Fernando Alonso a proposé une version amusante de la nouvelle réglementation de la Formule 1 après en avoir eu un premier aperçu à Bahreïn cette semaine, plaisantant sur le fait que la gestion de l’énergie permet aux voitures de rouler tellement plus lentement dans les virages que le chef d’Aston Martin « peut conduire la voiture ».
L’Espagnol est le pilote le plus âgé et le plus expérimenté de la grille, et a vu le paysage de la F1 changer à plusieurs reprises depuis ses débuts dans ce sport il y a 25 ans.
De nombreux changements réglementaires majeurs se sont succédé, et tous ont présenté leur propre défi aux conducteurs, mais la réinitialisation de la réglementation de 2026 est peut-être la plus radicale.
La nature des nouveaux moteurs hybrides 50-50 nécessite une gestion constante de l’énergie, la batterie fournissant la puissance supplémentaire à la partie combustion interne des groupes motopropulseurs.
Cela ne ressemble à rien de ce qu’un pilote a vu auparavant, et la semaine d’ouverture à Bahreïn a laissé Max Verstappen qualifier les nouvelles voitures de « Formule E sous stéroïdes ».
Pour Alonso, s’adressant aux médias sur le circuit international de Bahreïn vendredi, il existe un sentiment de scepticisme, étant donné que la récupération d’énergie en cours élimine la nécessité de parcourir certains virages à la vitesse la plus rapide possible.
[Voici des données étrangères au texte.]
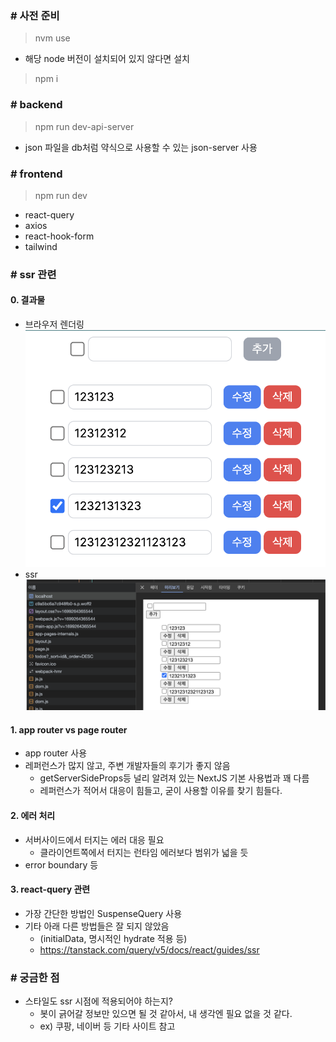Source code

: ### # 사전 준비

> nvm use

- 해당 node 버전이 설치되어 있지 않다면 설치

> npm i

### # backend

> npm run dev-api-server

- json 파일을 db처럼 약식으로 사용할 수 있는 json-server 사용

### # frontend

> npm run dev

- react-query
- axios
- react-hook-form
- tailwind

### # ssr 관련

#### 0. 결과물

- 브라우저 렌더링
  ![브라우저 렌더링](/render.png)
- ssr
  ![ssr](/ssr.png)

#### 1. app router vs page router

- app router 사용
- 레퍼런스가 많지 않고, 주변 개발자들의 후기가 좋지 않음
  - getServerSideProps등 널리 알려져 있는 NextJS 기본 사용법과 꽤 다름
  - 레퍼런스가 적어서 대응이 힘들고, 굳이 사용할 이유를 찾기 힘들다.

#### 2. 에러 처리

- 서버사이드에서 터지는 에러 대응 필요
  - 클라이언트쪽에서 터지는 런타임 에러보다 범위가 넓을 듯
- error boundary 등

#### 3. react-query 관련

- 가장 간단한 방법인 SuspenseQuery 사용
- 기타 아래 다른 방법들은 잘 되지 않았음
  - (initialData, 명시적인 hydrate 적용 등)
  - https://tanstack.com/query/v5/docs/react/guides/ssr

### # 궁금한 점

- 스타일도 ssr 시점에 적용되어야 하는지?
  - 봇이 긁어갈 정보만 있으면 될 것 같아서, 내 생각엔 필요 없을 것 같다.
  - ex) 쿠팡, 네이버 등 기타 사이트 참고
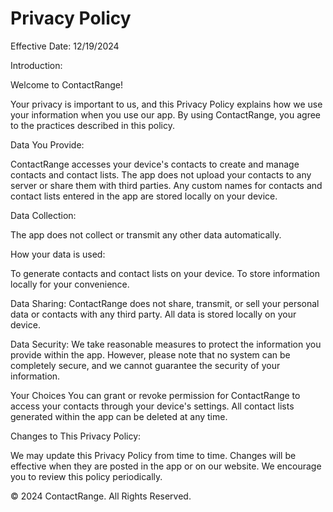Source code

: # Privacy Policy
Effective Date: 12/19/2024

Introduction:

Welcome to ContactRange! 

Your privacy is important to us, and this Privacy Policy explains how we use your information when you use our app. By using ContactRange, you agree to the practices described in this policy.

Data You Provide:

ContactRange accesses your device's contacts to create and manage contacts and contact lists. The app does not upload your contacts to any server or share them with third parties.
Any custom names for contacts and contact lists entered in the app are stored locally on your device.

Data Collection:

The app does not collect or transmit any other data automatically.

How your data is used:

To generate contacts and contact lists on your device.
To store information locally for your convenience.

Data Sharing:
ContactRange does not share, transmit, or sell your personal data or contacts with any third party. All data is stored locally on your device.

Data Security:
We take reasonable measures to protect the information you provide within the app. However, please note that no system can be completely secure, and we cannot guarantee the security of your information.

Your Choices
You can grant or revoke permission for ContactRange to access your contacts through your device's settings.
All contact lists generated within the app can be deleted at any time.

Changes to This Privacy Policy:

We may update this Privacy Policy from time to time. Changes will be effective when they are posted in the app or on our website. We encourage you to review this policy periodically.


© 2024 ContactRange. All Rights Reserved.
« Oui, c’est difficile. Je ne sais pas, nous devons attendre quelques courses pour voir comment cette course fonctionne lorsque nous sommes tous ensemble et comment la course devient, définitivement, une question de pilotage pur », a-t-il déclaré à la question de Semaine du sport automobile quelles ont été ses premières opinions sur la voiture.
« J’ai dit la semaine dernière lors du lancement de la voiture que pour moi, la fin des années 90 et le début des années 2000 seraient imbattables en termes d’adrénaline de conduite et de compétences pures du point de vue du pilote, car il fallait rouler vite dans les virages et trouver les limites de la voiture.
« Ici à Bahreïn, il y a historiquement des virages 10 à 12, un virage très difficile. Donc, vous aviez l’habitude de choisir votre niveau d’appui pour aller à 10-12 juste à plat. Donc vous supprimez l’appui jusqu’à ce que vous soyez en 10-12 juste à plat avec des pneus neufs, puis en course. C’était donc une compétence de pilote, vous savez, un facteur décisif pour aller vite dans un temps au tour. »
Fernando Alonso explique les ajustements nécessaires pour piloter avec succès les voitures de F1 2026
Alonso a ajouté que le niveau de lenteur par rapport aux voitures précédentes dans des virages comme celui qu’il a cité signifie que les compétences de conduite pures en souffrent.
« Maintenant, en 10-12, nous sommes environ 50 km/h plus lents parce que nous ne voulons pas gaspiller d’énergie là-bas et nous voulons que tout soit en ligne droite », a-t-il déclaré. « Donc, pour faire du 10-12, au lieu de 260, à 200, vous pouvez conduire la voiture. Le chef peut conduire la voiture en 10-12 à cette vitesse. Mais vous ne voulez pas gaspiller d’énergie parce que vous voulez l’avoir en ligne droite. »
« Je comprends donc les commentaires de Max car, de la part d’un pilote, vous aimeriez faire la différence dans le virage en conduisant à 5 km/h plus vite, mais maintenant vous êtes dicté par la quantité d’énergie que votre moteur aura dans la prochaine ligne droite. Mais en même temps, c’est la Formule 1 et ça a toujours été comme ça. »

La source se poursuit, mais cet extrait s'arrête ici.